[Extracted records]
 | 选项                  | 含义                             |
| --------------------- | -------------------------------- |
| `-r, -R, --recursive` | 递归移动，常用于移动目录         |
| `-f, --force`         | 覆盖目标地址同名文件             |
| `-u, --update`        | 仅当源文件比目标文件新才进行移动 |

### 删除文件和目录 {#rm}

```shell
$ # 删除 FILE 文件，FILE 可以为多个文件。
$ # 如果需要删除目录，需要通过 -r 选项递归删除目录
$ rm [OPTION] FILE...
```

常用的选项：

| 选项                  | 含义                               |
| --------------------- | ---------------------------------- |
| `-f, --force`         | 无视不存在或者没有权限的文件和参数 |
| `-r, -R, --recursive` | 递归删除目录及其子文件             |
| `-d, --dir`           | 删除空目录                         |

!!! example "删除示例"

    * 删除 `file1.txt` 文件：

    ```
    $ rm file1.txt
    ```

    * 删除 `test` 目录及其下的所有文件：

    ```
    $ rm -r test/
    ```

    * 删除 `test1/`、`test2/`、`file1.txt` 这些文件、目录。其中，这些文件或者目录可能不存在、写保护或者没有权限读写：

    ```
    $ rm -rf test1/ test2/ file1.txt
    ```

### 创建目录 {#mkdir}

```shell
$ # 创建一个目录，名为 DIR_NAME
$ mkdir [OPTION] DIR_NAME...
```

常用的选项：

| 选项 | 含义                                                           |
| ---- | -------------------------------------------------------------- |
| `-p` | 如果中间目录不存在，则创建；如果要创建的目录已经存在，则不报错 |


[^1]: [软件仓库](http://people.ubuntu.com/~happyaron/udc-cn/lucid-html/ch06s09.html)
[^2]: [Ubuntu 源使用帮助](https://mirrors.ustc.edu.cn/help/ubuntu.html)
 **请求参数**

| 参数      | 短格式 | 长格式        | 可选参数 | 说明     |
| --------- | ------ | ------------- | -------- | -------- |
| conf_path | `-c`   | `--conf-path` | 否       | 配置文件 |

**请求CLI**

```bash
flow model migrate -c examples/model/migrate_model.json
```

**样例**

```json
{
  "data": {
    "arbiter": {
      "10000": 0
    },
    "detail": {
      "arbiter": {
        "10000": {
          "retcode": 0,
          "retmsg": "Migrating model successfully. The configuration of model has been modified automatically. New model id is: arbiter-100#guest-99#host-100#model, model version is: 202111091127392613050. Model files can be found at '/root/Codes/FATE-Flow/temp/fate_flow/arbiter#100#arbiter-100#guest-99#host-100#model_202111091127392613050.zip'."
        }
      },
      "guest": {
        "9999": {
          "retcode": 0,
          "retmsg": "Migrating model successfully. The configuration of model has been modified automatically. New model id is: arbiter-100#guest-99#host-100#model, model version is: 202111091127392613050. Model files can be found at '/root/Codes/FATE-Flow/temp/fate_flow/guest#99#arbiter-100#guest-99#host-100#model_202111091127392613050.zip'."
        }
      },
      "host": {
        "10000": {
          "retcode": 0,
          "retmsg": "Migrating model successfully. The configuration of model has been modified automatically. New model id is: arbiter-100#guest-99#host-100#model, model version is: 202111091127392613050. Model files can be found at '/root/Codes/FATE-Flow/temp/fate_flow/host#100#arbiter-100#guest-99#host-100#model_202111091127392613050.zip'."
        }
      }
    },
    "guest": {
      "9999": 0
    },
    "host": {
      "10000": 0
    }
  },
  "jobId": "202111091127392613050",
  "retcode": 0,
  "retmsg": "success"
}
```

What is required | If the string "FATE" is in a line of the entries, pick that line out.

Reply to the task |
          "retmsg": "Migrating model successfully. The configuration of model has been modified automatically. New model id is: arbiter-100#guest-99#host-100#model, model version is: 202111091127392613050. Model files can be found at '/root/Codes/FATE-Flow/temp/fate_flow/arbiter#100#arbiter-100#guest-99#host-100#model_202111091127392613050.zip'."
          "retmsg": "Migrating model successfully. The configuration of model has been modified automatically. New model id is: arbiter-100#guest-99#host-100#model, model version is: 202111091127392613050. Model files can be found at '/root/Codes/FATE-Flow/temp/fate_flow/guest#99#arbiter-100#guest-99#host-100#model_202111091127392613050.zip'."
          "retmsg": "Migrating model successfully. The configuration of model has been modified automatically. New model id is: arbiter-100#guest-99#host-100#model, model version is: 202111091127392613050. Model files can be found at '/root/Codes/FATE-Flow/temp/fate_flow/host#100#arbiter-100#guest-99#host-100#model_202111091127392613050.zip'."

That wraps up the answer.